PORT AINÉ : La montagne familiale qui est aujourd'hui la quatrième plus enneigée du monde
- Núria Carballo

- 9 feb
- 11 Min. de lectura
Les fondateurs de Port Ainé réfléchissent à l'origine du projet, au lien avec la montagne et à un hiver qui a placé la station sur la carte mondiale de la neige.

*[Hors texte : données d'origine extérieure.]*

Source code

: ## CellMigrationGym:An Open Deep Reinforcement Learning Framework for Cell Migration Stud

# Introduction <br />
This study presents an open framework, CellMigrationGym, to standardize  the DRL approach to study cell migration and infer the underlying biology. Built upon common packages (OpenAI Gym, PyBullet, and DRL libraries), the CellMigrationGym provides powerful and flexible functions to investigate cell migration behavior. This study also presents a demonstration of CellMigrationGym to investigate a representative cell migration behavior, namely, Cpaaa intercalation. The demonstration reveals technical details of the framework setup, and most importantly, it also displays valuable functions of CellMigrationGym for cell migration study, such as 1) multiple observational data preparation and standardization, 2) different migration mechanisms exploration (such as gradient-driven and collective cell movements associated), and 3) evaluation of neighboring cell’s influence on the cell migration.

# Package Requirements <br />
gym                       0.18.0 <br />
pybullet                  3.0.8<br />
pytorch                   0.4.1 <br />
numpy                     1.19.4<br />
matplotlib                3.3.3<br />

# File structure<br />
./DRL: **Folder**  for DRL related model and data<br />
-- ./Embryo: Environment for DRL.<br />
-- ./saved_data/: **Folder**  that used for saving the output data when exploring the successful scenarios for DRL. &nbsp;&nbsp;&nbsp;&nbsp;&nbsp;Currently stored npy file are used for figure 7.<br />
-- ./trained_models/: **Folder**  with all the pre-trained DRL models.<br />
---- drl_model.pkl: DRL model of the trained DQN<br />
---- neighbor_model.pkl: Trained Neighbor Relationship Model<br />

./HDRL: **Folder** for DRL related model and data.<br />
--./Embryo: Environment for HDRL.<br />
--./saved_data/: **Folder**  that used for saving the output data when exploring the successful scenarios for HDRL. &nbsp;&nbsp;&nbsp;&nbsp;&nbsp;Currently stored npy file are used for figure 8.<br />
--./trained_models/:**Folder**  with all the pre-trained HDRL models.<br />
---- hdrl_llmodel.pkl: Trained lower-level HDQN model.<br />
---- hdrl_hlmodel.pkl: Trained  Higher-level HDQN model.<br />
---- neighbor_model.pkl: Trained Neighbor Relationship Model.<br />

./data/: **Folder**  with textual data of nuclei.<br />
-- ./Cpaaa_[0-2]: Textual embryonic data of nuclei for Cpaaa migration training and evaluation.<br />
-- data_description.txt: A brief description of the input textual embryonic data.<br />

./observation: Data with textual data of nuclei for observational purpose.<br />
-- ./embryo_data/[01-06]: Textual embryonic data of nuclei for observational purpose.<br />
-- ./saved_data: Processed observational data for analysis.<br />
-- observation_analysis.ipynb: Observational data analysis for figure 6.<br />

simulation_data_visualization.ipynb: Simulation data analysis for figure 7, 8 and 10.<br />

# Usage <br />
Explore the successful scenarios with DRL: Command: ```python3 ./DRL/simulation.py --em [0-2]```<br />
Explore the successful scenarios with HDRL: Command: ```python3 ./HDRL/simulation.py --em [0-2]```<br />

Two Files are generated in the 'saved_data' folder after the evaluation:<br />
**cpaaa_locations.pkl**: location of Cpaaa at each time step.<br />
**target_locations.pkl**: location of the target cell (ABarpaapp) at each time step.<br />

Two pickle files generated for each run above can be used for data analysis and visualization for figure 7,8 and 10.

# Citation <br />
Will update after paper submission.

Port Ainé, au-delà du record
La station de ski de Port Ainé a fait la une des journaux ces derniers jours pour être devenue la quatrième station au monde avec le plus de neige cette saison. Une donnée qui a placé cette petite station de Pallars Sobirà sur la carte internationale de la neige et qui a fait la une des médias du monde entier.
Mais au-delà de la lecture météorologique et des records, il y a une histoire qui mérite d'être racontée d'un autre endroit.
Pour comprendre ce qui se cache derrière Port Ainé, nous nous sommes entretenus avec Josep Miquel Mesegué, fils du fondateur de la station.
Un projet qui n'est pas né d'un bureau ou d'une grande structure d'entreprise, mais d'une intuition partagée, d'une conversation familiale et d'une façon très concrète de lire la montagne.
Port Ainé a été initialement promu par son père, mais sa construction, son développement et sa consolidation ont été le résultat d'années de travail commun. Il n'y avait pas de séparation claire entre la vie personnelle et le projet : la station a été construite avec l'implication directe de toute la famille, des premiers mouvements de terre à la gestion quotidienne, saison après saison.
Avant les remontées mécaniques, les pistes ou les cartes, Port Ainé était territoire, orientation, neige et conviction. Un pari qui exigeait que la montagne réponde... et il a répondu.
Aujourd'hui, alors que la station fait à nouveau la une des journaux internationaux, cette conversation ne porte pas seulement sur le record, mais aussi sur le parcours. Ce qui signifie voir comment une idée conçue à partir de zéro traverse différentes étapes, structures et temps sans perdre son identité.
Cette interview n'est pas une lecture technique ou institutionnelle. C'est une conversation avec quelqu'un qui connaît chaque orientation de la montagne, chaque hiver différent et chaque décision prise dès la première vis. Un regard intime sur ce qui reste lorsque le projet se développe, change de mains et entre dans une nouvelle étape.
GM: Port Ainé n'est pas né comme une station de ski à l'usage. Il est né sur une montagne spécifique, à un moment précis et d'un point de vue profondément lié au territoire. À la fin des années 80, le Pallars Sobirà était encore un lieu où les grandes idées semblaient improbables et où la construction d'un projet de cette ampleur nécessitait plus qu'une vision d'entreprise : il fallait de l'intuition, de l'obstination et une relation intime avec la montagne.
Comment vous souvenez-vous du moment exact où Port Ainé a cessé d'être une idée et a commencé à être un véritable projet ?
JMM : J'étais un garçon de quatorze ans à l'époque. Je me souviens parfaitement que nous skiions à l'époque dans la station de Llessuí et que, pour des raisons météorologiques - à cette époque, il n'y avait ni la production de neige artificielle ni de prévisions aussi précises -, tout était beaucoup plus incertain. La montagne était complètement exposée à la nature.
Les habitants de la région disaient toujours qu'il y avait une montagne particulièrement idéale pour construire une station de ski. C'était une montagne qu'ils ont montrée à mon père et qu'il a commencé à étudier sérieusement la situation. Lorsqu'il a analysé la région, il a constaté que les quantités de neige qui y tombaient, les épaisseurs et, surtout, la durabilité de la neige étaient vraiment exceptionnelles, bien supérieures à celles d'autres saisons qui existaient déjà à l'époque.
Mes souvenirs sont ceux d'un garçon de quatorze ans qui vit tout cela de très près et qui, en plus, voit comment un coup de chance - un prix de loterie - anime définitivement le projet. Grâce à ce prix, mon père, avec de petits actionnaires et des gens du territoire qui se sont impliqués dans l'idée, a réussi à transformer une intuition en réalité.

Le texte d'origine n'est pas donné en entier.